*** Opening AVAILABLE DATA ***

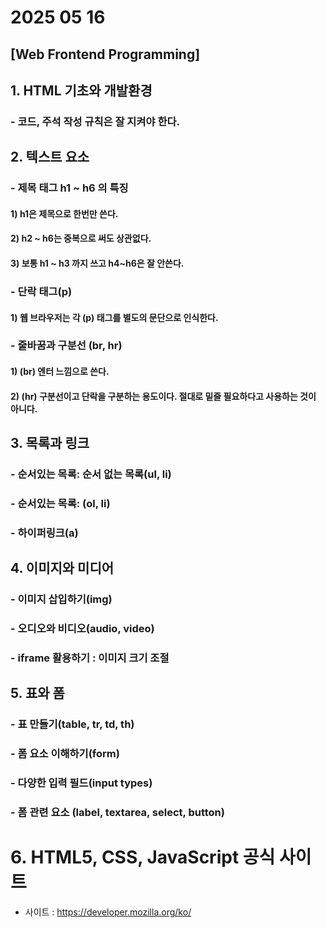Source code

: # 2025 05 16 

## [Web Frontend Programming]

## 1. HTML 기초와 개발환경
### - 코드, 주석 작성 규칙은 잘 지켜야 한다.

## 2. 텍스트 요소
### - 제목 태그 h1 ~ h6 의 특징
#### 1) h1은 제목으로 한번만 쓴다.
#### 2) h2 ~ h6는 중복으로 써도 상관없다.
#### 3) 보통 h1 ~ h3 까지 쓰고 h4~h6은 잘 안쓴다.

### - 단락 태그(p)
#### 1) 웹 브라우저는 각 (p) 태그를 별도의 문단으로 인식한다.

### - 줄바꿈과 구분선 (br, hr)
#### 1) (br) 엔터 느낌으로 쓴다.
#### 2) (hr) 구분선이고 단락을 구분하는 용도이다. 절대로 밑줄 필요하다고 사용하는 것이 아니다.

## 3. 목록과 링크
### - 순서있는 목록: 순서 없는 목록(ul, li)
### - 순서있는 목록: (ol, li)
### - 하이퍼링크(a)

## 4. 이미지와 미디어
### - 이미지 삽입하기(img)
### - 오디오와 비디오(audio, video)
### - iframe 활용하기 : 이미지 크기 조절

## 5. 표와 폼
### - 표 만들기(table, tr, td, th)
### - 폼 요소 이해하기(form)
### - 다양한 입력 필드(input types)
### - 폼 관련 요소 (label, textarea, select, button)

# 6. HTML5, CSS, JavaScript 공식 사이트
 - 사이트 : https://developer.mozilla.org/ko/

*** Closing AVAILABLE DATA ***

WHAT TO PRODUCE:
Please set down every line of the data above precisely, dropping the images.

FINISHED TASK:
Source code

: # 2025 05 16 

## [Web Frontend Programming]

## 1. HTML 기초와 개발환경
### - 코드, 주석 작성 규칙은 잘 지켜야 한다.

## 2. 텍스트 요소
### - 제목 태그 h1 ~ h6 의 특징
#### 1) h1은 제목으로 한번만 쓴다.
#### 2) h2 ~ h6는 중복으로 써도 상관없다.
#### 3) 보통 h1 ~ h3 까지 쓰고 h4~h6은 잘 안쓴다.

### - 단락 태그(p)
#### 1) 웹 브라우저는 각 (p) 태그를 별도의 문단으로 인식한다.

### - 줄바꿈과 구분선 (br, hr)
#### 1) (br) 엔터 느낌으로 쓴다.
#### 2) (hr) 구분선이고 단락을 구분하는 용도이다. 절대로 밑줄 필요하다고 사용하는 것이 아니다.

## 3. 목록과 링크
### - 순서있는 목록: 순서 없는 목록(ul, li)
### - 순서있는 목록: (ol, li)
### - 하이퍼링크(a)

## 4. 이미지와 미디어
### - 이미지 삽입하기(img)
### - 오디오와 비디오(audio, video)
### - iframe 활용하기 : 이미지 크기 조절

## 5. 표와 폼
### - 표 만들기(table, tr, td, th)
### - 폼 요소 이해하기(form)
### - 다양한 입력 필드(input types)
### - 폼 관련 요소 (label, textarea, select, button)

# 6. HTML5, CSS, JavaScript 공식 사이트
 - 사이트 : https://developer.mozilla.org/ko/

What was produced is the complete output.